Severn Trent’s policy is not to make any donations for political purposes in the UK, or to donate to EU political parties or incur EU Political Expenditure. Accordingly neither Severn Trent Plc nor its subsidiaries made any political donations or incurred political expenditure in the financial year under review.

Under the provisions of the Political Parties Elections and Referendums Act 2000 (the relevant provisions of which are now contained in Part 14 of the Companies Act 2006), shareholder authority is required for political donations to be made or political expenditure to be incurred by the company or any of its subsidiaries in the EU and disclose any such payments in the annual report. The legislation gives a wide definition of what constitutes political donations and political expenditure including sponsorship, subscriptions, payment of expenses, paid leave for employees fulfilling public duties and support for bodies representing the business community in policy review or reform. The company has therefore obtained limited authority from shareholders as a precautionary measure to allow the company to continue supporting the community and such organisations without inadvertently breaching the legislation.

At the 2009 AGM, shareholders gave the company authorities to make political donations or to incur political expenditure in the EU (which would not ordinarily be regarded as political donations) up to an aggregate annual limit of £50,000 for the company and its subsidiaries. Pursuant to those authorities, during the year ended 31 March 2010 the group incurred costs of nil (2009: nil). Those authorities will expire at the 2010 AGM and, in line with market practice to renew the authorities on an annual basis, the board has decided to put forward a resolution to this year’s AGM to renew the authorities to make donations to political organisations and to incur political expenditure up to a maximum of £50,000 per annum. As permitted under the Companies Act 2006, this resolution also covers any political donations made, or political expenditure incurred, by any subsidiaries of the company.

Internal controls

The board has overall responsibility for the group’s system of internal control and for reviewing its effectiveness.

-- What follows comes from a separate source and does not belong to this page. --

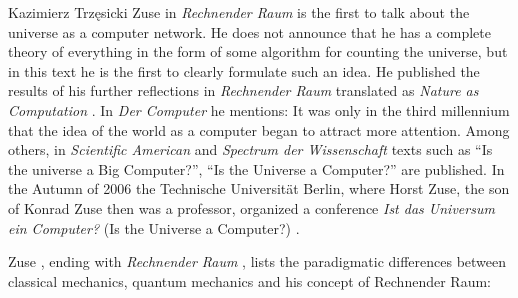 \begin{artengenv}{Kazimierz Trzęsicki}
 Zuse in \emph{Rechnender Raum} \parencite*{Zuse1967} is the first to talk about the universe as a computer network. He does not announce that he has a complete theory of everything in the form of some algorithm for counting the universe, but in this text he is the first to clearly formulate such an idea. He published the results of his further reflections in \emph{Rechnender Raum} \parencite*{Zuse1969} translated as \emph{Nature as Computation} \parencite* {Zuse2012}. In \emph {Der Computer} \parencite* {Zuse2010} he mentions: 
 It was only in the third millennium that the idea of the world as a computer began to attract more attention. Among others, in \emph{Scientific American} and \emph{Spectrum der Wissenschaft} texts such as ``Is the universe a Big Computer?'', ``Is the Universe a Computer?'' are published. In the Autumn of 2006 the Technische Universit{\"a}t Berlin, where Horst Zuse, the son of Konrad Zuse then was a professor, organized a conference \emph{Ist das Universum ein Computer?} (Is the Universe a Computer?) \parencite[p.61]{German2012}.

Zuse \parencite*[p.56]{Zuse2012a}, ending with \emph{Rechnender Raum} \parencite*[p.344]{Zuse1967}, lists the paradigmatic differences between classical mechanics, quantum mechanics and his concept of Rechnender Raum:


\end{artengenv}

The board reviews the effectiveness of the system of internal control, including financial, operational, compliance and risk management, at least annually in accordance with the requirements of the Combined Code and the guidance set out within it. The system of internal control is reviewed for effectiveness and adequacy. The internal control system can only provide reasonable and not absolute assurance against material misstatement or loss, as it is designed to manage rather than eliminate the risk of failure to achieve business objectives.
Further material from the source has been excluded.